WORK ORDER.
Copy out every line of the data where the word "count" is found.
- - -
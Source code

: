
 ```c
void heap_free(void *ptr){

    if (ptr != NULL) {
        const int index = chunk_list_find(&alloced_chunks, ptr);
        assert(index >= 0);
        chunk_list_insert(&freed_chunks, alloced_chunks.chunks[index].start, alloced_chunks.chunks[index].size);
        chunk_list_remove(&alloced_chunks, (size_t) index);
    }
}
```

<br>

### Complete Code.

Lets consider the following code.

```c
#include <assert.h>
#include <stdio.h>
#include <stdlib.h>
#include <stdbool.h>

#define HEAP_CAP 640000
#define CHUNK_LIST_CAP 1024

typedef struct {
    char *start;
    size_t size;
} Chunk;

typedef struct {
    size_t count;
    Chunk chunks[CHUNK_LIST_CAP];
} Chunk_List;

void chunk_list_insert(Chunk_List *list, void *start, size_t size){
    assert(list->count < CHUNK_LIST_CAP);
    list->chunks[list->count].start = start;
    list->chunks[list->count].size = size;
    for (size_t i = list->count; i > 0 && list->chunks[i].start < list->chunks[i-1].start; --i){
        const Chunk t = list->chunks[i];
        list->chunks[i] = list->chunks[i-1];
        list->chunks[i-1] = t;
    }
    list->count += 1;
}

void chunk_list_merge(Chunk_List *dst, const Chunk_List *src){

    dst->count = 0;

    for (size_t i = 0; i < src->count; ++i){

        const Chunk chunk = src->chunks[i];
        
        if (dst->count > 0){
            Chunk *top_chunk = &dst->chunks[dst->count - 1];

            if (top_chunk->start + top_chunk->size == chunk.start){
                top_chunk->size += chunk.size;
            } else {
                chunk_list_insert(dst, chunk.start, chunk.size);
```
- - -
OUTPUT OF THE EXERCISE.
    size_t count;
    assert(list->count < CHUNK_LIST_CAP);
    list->chunks[list->count].start = start;
    list->chunks[list->count].size = size;
    for (size_t i = list->count; i > 0 && list->chunks[i].start < list->chunks[i-1].start; --i){
    list->count += 1;
    dst->count = 0;
    for (size_t i = 0; i < src->count; ++i){
        if (dst->count > 0){
            Chunk *top_chunk = &dst->chunks[dst->count - 1];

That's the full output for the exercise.